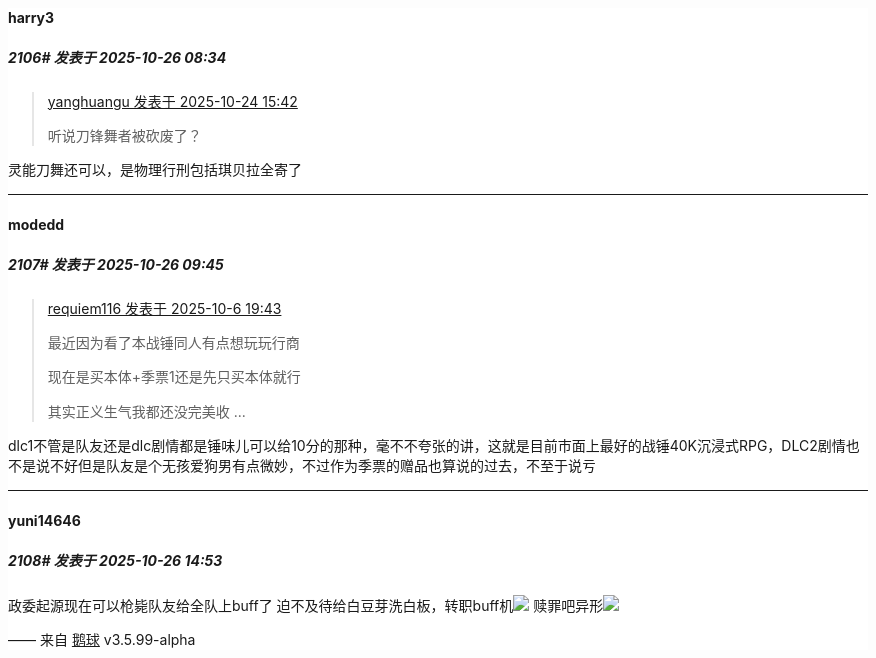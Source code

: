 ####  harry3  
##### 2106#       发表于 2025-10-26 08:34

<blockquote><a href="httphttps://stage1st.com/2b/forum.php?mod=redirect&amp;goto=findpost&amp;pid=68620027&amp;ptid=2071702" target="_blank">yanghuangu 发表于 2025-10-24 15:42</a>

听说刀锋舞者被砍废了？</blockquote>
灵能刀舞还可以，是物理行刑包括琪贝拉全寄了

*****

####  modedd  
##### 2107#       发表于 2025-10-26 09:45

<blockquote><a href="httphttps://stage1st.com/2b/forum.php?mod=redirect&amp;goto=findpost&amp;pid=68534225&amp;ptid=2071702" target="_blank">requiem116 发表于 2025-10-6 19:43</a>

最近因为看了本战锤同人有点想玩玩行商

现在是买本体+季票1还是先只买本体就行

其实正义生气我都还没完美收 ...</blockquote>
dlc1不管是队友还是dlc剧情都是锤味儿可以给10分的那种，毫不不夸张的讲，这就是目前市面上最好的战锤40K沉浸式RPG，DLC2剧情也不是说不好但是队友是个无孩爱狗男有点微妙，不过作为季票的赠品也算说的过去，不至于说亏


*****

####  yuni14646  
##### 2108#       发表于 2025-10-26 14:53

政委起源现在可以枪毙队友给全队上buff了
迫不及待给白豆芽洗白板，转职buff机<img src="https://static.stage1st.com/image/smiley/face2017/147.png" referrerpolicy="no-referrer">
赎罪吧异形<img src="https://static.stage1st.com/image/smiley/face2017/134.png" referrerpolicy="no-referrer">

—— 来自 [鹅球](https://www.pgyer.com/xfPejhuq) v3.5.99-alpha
———
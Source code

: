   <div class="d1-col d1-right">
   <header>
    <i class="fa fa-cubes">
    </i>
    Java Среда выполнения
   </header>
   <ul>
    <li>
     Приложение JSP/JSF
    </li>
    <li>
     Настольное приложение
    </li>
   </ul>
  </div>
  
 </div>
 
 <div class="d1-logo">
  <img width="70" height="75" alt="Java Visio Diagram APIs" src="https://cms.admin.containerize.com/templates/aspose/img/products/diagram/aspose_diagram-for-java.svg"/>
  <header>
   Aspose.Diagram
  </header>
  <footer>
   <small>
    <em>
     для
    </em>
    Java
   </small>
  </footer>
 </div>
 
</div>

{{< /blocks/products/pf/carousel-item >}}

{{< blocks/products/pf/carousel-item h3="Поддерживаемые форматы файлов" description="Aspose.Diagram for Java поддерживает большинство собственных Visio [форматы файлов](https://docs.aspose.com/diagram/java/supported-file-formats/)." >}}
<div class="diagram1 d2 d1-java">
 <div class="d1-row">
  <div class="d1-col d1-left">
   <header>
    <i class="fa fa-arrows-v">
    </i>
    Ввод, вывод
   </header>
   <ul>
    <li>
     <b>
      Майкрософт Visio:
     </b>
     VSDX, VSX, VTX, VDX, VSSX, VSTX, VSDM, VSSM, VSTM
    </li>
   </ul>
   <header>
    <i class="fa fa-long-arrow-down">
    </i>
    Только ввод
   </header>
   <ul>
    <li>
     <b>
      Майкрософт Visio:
———
§ Problem to work on: Count every line of the data in which the word "referrerpolicy" appears, and report only the total.

§ Response: 2